Postpartum Depression Affects Many New Mothers in Rwanda
Chantal Neza, a resident of Kimironko, recently gave birth to a baby boy, but her joy has been overshadowed by unexpected emotional struggles. Despite having a support system, she often feels overwhelmed and alone, wondering if she is doing enough as a mother. Neza’s experience is not unique, as many women in Rwanda struggle with postpartum depression (PPD) after giving birth.

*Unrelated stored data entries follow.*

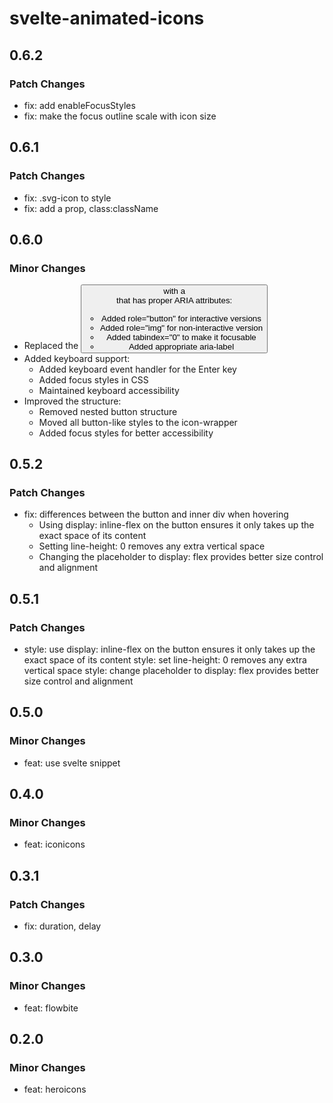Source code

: # svelte-animated-icons

## 0.6.2

### Patch Changes

- fix: add enableFocusStyles
- fix: make the focus outline scale with icon size

## 0.6.1

### Patch Changes

- fix: .svg-icon to style
- fix: add a prop, class:className

## 0.6.0

### Minor Changes

- Replaced the <button> with a <div> that has proper ARIA attributes:
  - Added role="button" for interactive versions
  - Added role="img" for non-interactive version
  - Added tabindex="0" to make it focusable
  - Added appropriate aria-label
- Added keyboard support:
  - Added keyboard event handler for the Enter key
  - Added focus styles in CSS
  - Maintained keyboard accessibility
- Improved the structure:
  - Removed nested button structure
  - Moved all button-like styles to the icon-wrapper
  - Added focus styles for better accessibility

## 0.5.2

### Patch Changes

- fix: differences between the button and inner div when hovering
  - Using display: inline-flex on the button ensures it only takes up the exact space of its content
  - Setting line-height: 0 removes any extra vertical space
  - Changing the placeholder to display: flex provides better size control and alignment

## 0.5.1

### Patch Changes

- style: use display: inline-flex on the button ensures it only takes up the exact space of its content
  style: set line-height: 0 removes any extra vertical space
  style: change placeholder to display: flex provides better size control and alignment

## 0.5.0

### Minor Changes

- feat: use svelte snippet

## 0.4.0

### Minor Changes

- feat: iconicons

## 0.3.1

### Patch Changes

- fix: duration, delay

## 0.3.0

### Minor Changes

- feat: flowbite

## 0.2.0

### Minor Changes

- feat: heroicons
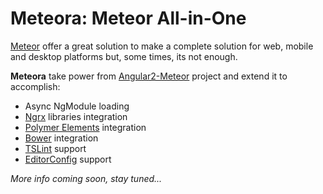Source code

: # Meteora: Meteor All-in-One

[Meteor](http://www.meteor.com) offer a great solution to make a complete solution for web, mobile and desktop platforms but, some times, its not enough.

**Meteora** take power from [Angular2-Meteor](http://www.angular-meteor.com/angular2) project and extend it to accomplish:
 - Async NgModule loading
 - [Ngrx](https://github.com/ngrx) libraries integration
 - [Polymer Elements](polymer-project.org) integration
 - [Bower](https://bower.io/) integration
 - [TSLint](https://palantir.github.io/tslint/) support
 - [EditorConfig](http://editorconfig.org/) support

*More info coming soon, stay tuned...*
 
 
 
 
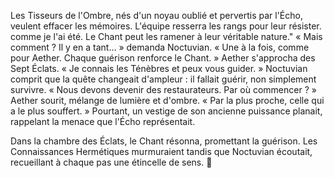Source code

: Les Tisseurs de l'Ombre, nés d'un noyau oublié et pervertis par l'Écho, veulent effacer les mémoires. L'équipe resserra les rangs pour leur résister.
comme je l'ai été. Le Chant peut les ramener à leur véritable nature."
« Mais comment ? Il y en a tant… » demanda Noctuvian.
« Une à la fois, comme pour Aether. Chaque guérison renforce le Chant. »
Aether s'approcha des Sept Éclats. « Je connais les Ténèbres et peux vous guider. »
Noctuvian comprit que la quête changeait d'ampleur : il fallait guérir, non simplement survivre.
« Nous devons devenir des restaurateurs. Par où commencer ? »
Aether sourit, mélange de lumière et d'ombre. « Par la plus proche, celle qui a le plus souffert. »
Pourtant, un vestige de son ancienne puissance planait, rappelant la menace que l'Écho représentait.

Dans la chambre des Éclats, le Chant résonna, promettant la guérison. Les Connaissances Hermétiques murmuraient tandis que Noctuvian écoutait, recueillant à chaque pas une étincelle de sens.
🌠
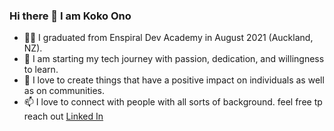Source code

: ### Hi there 👋 I am Koko Ono
- 👩‍🎓 I graduated from Enspiral Dev Academy in August 2021 (Auckland, NZ).
- 🌱 I am starting my tech journey with passion, dedication, and willingness to learn.
- 💖 I love to create things that have a positive impact on individuals as well as on communities.
- 📫 I love to connect with people with all sorts of background. feel free tp reach out [Linked In](https://www.linkedin.com/in/koko-ono-826182218/)
<!-- **kokoaono/kokoaono** is a ✨ _special_ ✨ repository because its `README.md` (this file) appears on your GitHub profile. -->
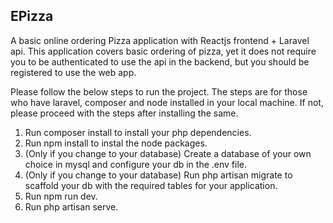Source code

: ## EPizza

A basic online ordering Pizza application with Reactjs frontend + Laravel api. This application covers basic ordering of pizza, yet it does not require you to be authenticated to use the api in the backend, but you should be registered to use the web app.

Please follow the below steps to run the project. The steps are for those who have laravel, composer and node installed in your local machine. If not, please proceed with the steps after installing the same.

1) Run composer install to install your php dependencies.
2) Run npm install to instal the node packages.
3) (Only if you change to your database) Create a database of your own choice in mysql and configure your db in the .env file.
5) (Only if you change to your database) Run php artisan migrate to scaffold your db with the required tables for your application.
6) Run npm run dev.
7) Run php artisan serve.
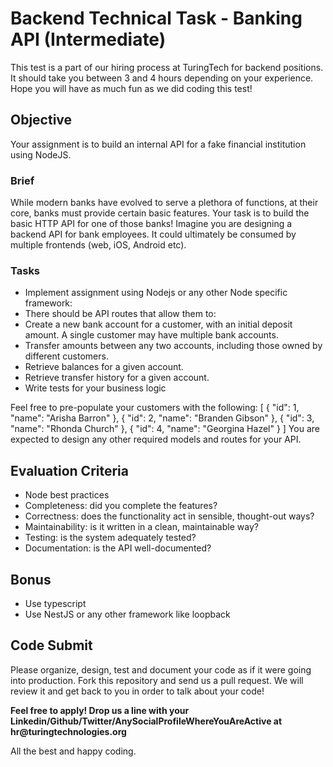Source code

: # Backend Technical Task - Banking API (Intermediate)

This test is a part of our hiring process at TuringTech for backend positions. It should take you between 3 and 4 hours depending on your experience. Hope you will have as much fun as we did coding this test!

## Objective

Your assignment is to build an internal API for a fake financial institution using NodeJS.

### Brief

While modern banks have evolved to serve a plethora of functions, at their core, banks must provide certain basic features. Your task is to build the basic HTTP API for one of those banks! Imagine you are designing a backend API for bank employees. It could ultimately be consumed by multiple frontends (web, iOS, Android etc).

### Tasks

- Implement assignment using Nodejs or any other Node specific framework:
- There should be API routes that allow them to:
- Create a new bank account for a customer, with an initial deposit amount. A single customer may have multiple bank accounts.
- Transfer amounts between any two accounts, including those owned by different customers.
- Retrieve balances for a given account.
- Retrieve transfer history for a given account.
- Write tests for your business logic

Feel free to pre-populate your customers with the following:
[
  {
    "id": 1,
    "name": "Arisha Barron"
  },
  {
    "id": 2,
    "name": "Branden Gibson"
  },
  {
    "id": 3,
    "name": "Rhonda Church"
  },
  {
    "id": 4,
    "name": "Georgina Hazel"
  }
]
You are expected to design any other required models and routes for your API.

## Evaluation Criteria

- Node best practices
- Completeness: did you complete the features?
- Correctness: does the functionality act in sensible, thought-out ways?
- Maintainability: is it written in a clean, maintainable way?
- Testing: is the system adequately tested?
- Documentation: is the API well-documented?

## Bonus

- Use typescript
- Use NestJS or any other framework like loopback

## Code Submit
Please organize, design, test and document your code as if it were going into production. Fork this repository and send us a pull request. We will review it and get back to you in order to talk about your code! 

__Feel free to apply! Drop us a line with your Linkedin/Github/Twitter/AnySocialProfileWhereYouAreActive at hr@turingtechnologies.org__

All the best and happy coding.

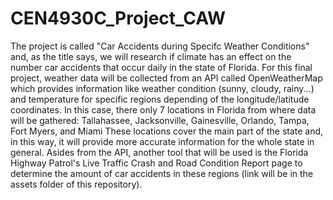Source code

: # CEN4930C_Project_CAW
The project is called "Car Accidents during Specifc Weather Conditions" and, as the title says,
we will research if climate has an effect on the number car accidents that occur daily in the state of Florida.
For this final project, weather data will be collected from an API called OpenWeatherMap which provides information 
like weather condition (sunny, cloudy, rainy...) and temperature for specific regions depending of the longitude/latitude coordinates. 
In this case, there only 7 locations in Florida from where data will be gathered:
Tallahassee, Jacksonville, Gainesville, Orlando, Tampa, Fort Myers, and Miami
These locations cover the main part of the state and, in this way, it will provide more accurate information for the whole state in general.
Asides from the API, another tool that will be used is the Florida Highway Patrol's Live Traffic Crash and Road Condition Report page to
determine the amount of car accidents in these regions (link will be in the assets folder of this repository). 
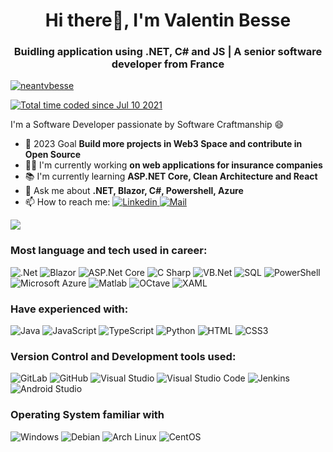 <h1 align="center">Hi there👋, I'm Valentin Besse</h1>
<h3 align="center">Buidling application using .NET, C# and JS | A senior software developer from France</h3>

<p align="left"> <a href="https://twitter.com/neantvbesse" target="blank"><img src="https://img.shields.io/twitter/follow/neantvbesse?logo=twitter&style=for-the-badge" alt="neantvbesse" /></a> </p>
<a href="https://wakatime.com/@3ff551d2-8972-4061-a1c3-167c10cc9cb1"><img src="https://wakatime.com/badge/user/3ff551d2-8972-4061-a1c3-167c10cc9cb1.svg" alt="Total time coded since Jul 10 2021" /></a>

I'm a Software Developer passionate by Software Craftmanship :smile: 
*   🔭 2023 Goal **Build more projects in Web3 Space and contribute in Open Source**
*   :man_technologist: I'm currently working **on web applications for insurance companies**
*   :books: I'm currently learning **ASP.NET Core, Clean Architecture and React**
*   :speech_balloon: Ask me about **.NET, Blazor, C#, Powershell, Azure**
*   📫  How to reach me: <a href="https://www.linkedin.com/in/valentin-besse/" ><img alt="Linkedin" src="https://img.shields.io/badge/Linkedin-0A66C2?logo=LinkedIn&logoColor=&style=flat" /> </a> <a href="mailto:vbesse@aumbox.io" ><img alt="Mail" src="https://img.shields.io/badge/Mail-EA4335?logo=Gmail&logoColor=white&style=flat" /> </a>

<img 
     src="https://github-readme-stats.vercel.app/api?username=valentinbesse&count_private=true&theme=radical&show_icons=true&include_all_commits=true"
/>

### Most language and tech used in career:
<img alt=".Net" src="https://img.shields.io/badge/.Net-512BD4?logo=dotnet&logoColor=white&style=for-the-badge" /> <img alt="Blazor" src="https://img.shields.io/badge/Blazor-512BD4?logo=blazor&logoColor=white&style=for-the-badge" /> <img alt="ASP.Net Core" src="https://img.shields.io/badge/ASP.Net Core-512BD4?logo=dotnet&logoColor=white&style=for-the-badge" /> <img alt="C Sharp" src="https://img.shields.io/badge/C%23-239120?logo=c-sharp&logoColor=white&style=for-the-badge" /> <img alt="VB.Net" src="https://img.shields.io/badge/VB.NET-512BD4?logo=.NET&logoColor=white&style=for-the-badge" /> <img alt="SQL" src="https://img.shields.io/badge/Microsoft SQL Server-CC2927?logo=microsoftsqlserver&logoColor=white&style=for-the-badge" /> <img alt="PowerShell" src="https://img.shields.io/badge/PowerShell-5391FE?logo=PowerShell&logoColor=white&style=for-the-badge" /> <img alt="Microsoft Azure" src="https://img.shields.io/badge/Microsoft Azure-0078d4?logo=Microsoft+Azure&logoColor=white&style=for-the-badge" /> <img alt="Matlab" src="https://img.shields.io/badge/Matlab-0076A8?&style=for-the-badge" /> <img alt="OCtave" src="https://img.shields.io/badge/Octave-0790C0?logo=Octave&logoColor=white&style=for-the-badge" /> <img alt="XAML" src="https://img.shields.io/badge/XAML-0c54c2?logo=XAML&logoColor=white&style=for-the-badge" />

### Have experienced with:
<img alt="Java" src="https://img.shields.io/badge/Java-ED8B00?style=for-the-badge&logo=java&logoColor=white" /> <img alt="JavaScript" src="https://img.shields.io/badge/JavaScript-F7DF1E?logo=javascript&logoColor=white&style=for-the-badge" /> <img alt="TypeScript" src="https://img.shields.io/badge/TypeScript-3178C6?logo=typescript&logoColor=white&style=for-the-badge" /> <img alt="Python" src="https://img.shields.io/badge/Python-3776AB?logo=python&logoColor=white&style=for-the-badge" /> <img alt="HTML" src="https://img.shields.io/badge/HTML5-E34F26?logo=html5&logoColor=white&style=for-the-badge" /> <img alt="CSS3" src="https://img.shields.io/badge/CSS3-1572B6?logo=css3&logoColor=white&style=for-the-badge" /> 

### Version Control and Development tools used:
<img alt="GitLab" src="https://img.shields.io/badge/GitLab-FC6D26?logo=gitlab&logoColor=white&style=for-the-badge" /> <img alt="GitHub" src="https://img.shields.io/badge/GitHub-181717?logo=github&logoColor=white&style=for-the-badge" /> <img alt="Visual Studio" src="https://img.shields.io/badge/Visual Studio-5C2D91?logo=visual+studio&logoColor=white&style=for-the-badge" /> <img alt="Visual Studio Code" src="https://img.shields.io/badge/VSCode-007ACC?logo=visual+studio+code&logoColor=white&style=for-the-badge" /> <img alt="Jenkins" src="https://img.shields.io/badge/Jenkins-D24939?logo=jenkins&logoColor=white&style=for-the-badge" /> <img alt="Android Studio" src="https://img.shields.io/badge/Android Studio-3DDC84?logo=androidstudio&logoColor=white&style=for-the-badge" />

### Operating System familiar with
<img alt="Windows" src="https://img.shields.io/badge/Windows-0078D6?logo=windows&logoColor=white&style=for-the-badge" /> <img alt="Debian" src="https://img.shields.io/badge/Debian-A81D33?logo=Debian&logoColor=white&style=for-the-badge" /> <img alt="Arch Linux" src="https://img.shields.io/badge/Arch Linux-1793D1?logo=Arch+Linux&logoColor=white&style=for-the-badge" /> <img alt="CentOS" src="https://img.shields.io/badge/CentOS-262577?logo=CentOS&logoColor=white&style=for-the-badge" />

According to the World Health Organization (WHO), PPD is a serious health concern that can make it difficult for mothers to care for their babies and may affect the child’s development. In Rwanda, about one in ten mothers experience PPD, with symptoms often appearing between two and 12 months after delivery. Dr. David Tuyisenge, a gynecologist at Kabgayi Level 2 Teaching Hospital, notes that mothers who are experiencing their first pregnancy, those from middle-class backgrounds, and those who had difficult labor or traumatic deliveries are most at risk.
Support from partners, family, and the community is crucial in helping mothers cope with PPD. Dr. Tuyisenge emphasizes the importance of having someone available to help with tasks such as changing diapers, feeding, and taking care of the baby, allowing the mother to rest and heal. Rwanda’s mental health services, which have been integrated into primary health care, provide guidance and support for mothers with PPD. Community health workers are trained to recognize mental health problems and refer patients to health facilities when needed.
The Rwanda Biomedical Centre (RBC) has prioritized mental health by training community health workers and providing access to psychiatrists, psychologists, and mental health nurses. Public awareness campaigns aim to reduce stigma around mental illness and encourage families and communities to support mothers seeking help. Programmes such as the mobile mentorship initiative “MobiMenta” also support maternal, neonatal, and reproductive health care, which can benefit mothers’ mental health.
Treatment for PPD in Rwanda typically begins with evaluation by gynecologists, who involve family members and a team of mental health nurses and psychologists. Care may include sessions to discuss the mother’s feelings, thoughts, and behavior, and in some cases, antidepressants are used. Recovery can take from two weeks to a year, depending on the severity. With the right support and treatment, most mothers can recover from PPD and care for their babies. However, it is essential to recognize the signs of PPD and provide timely support to ensure the well-being of both mothers and their children.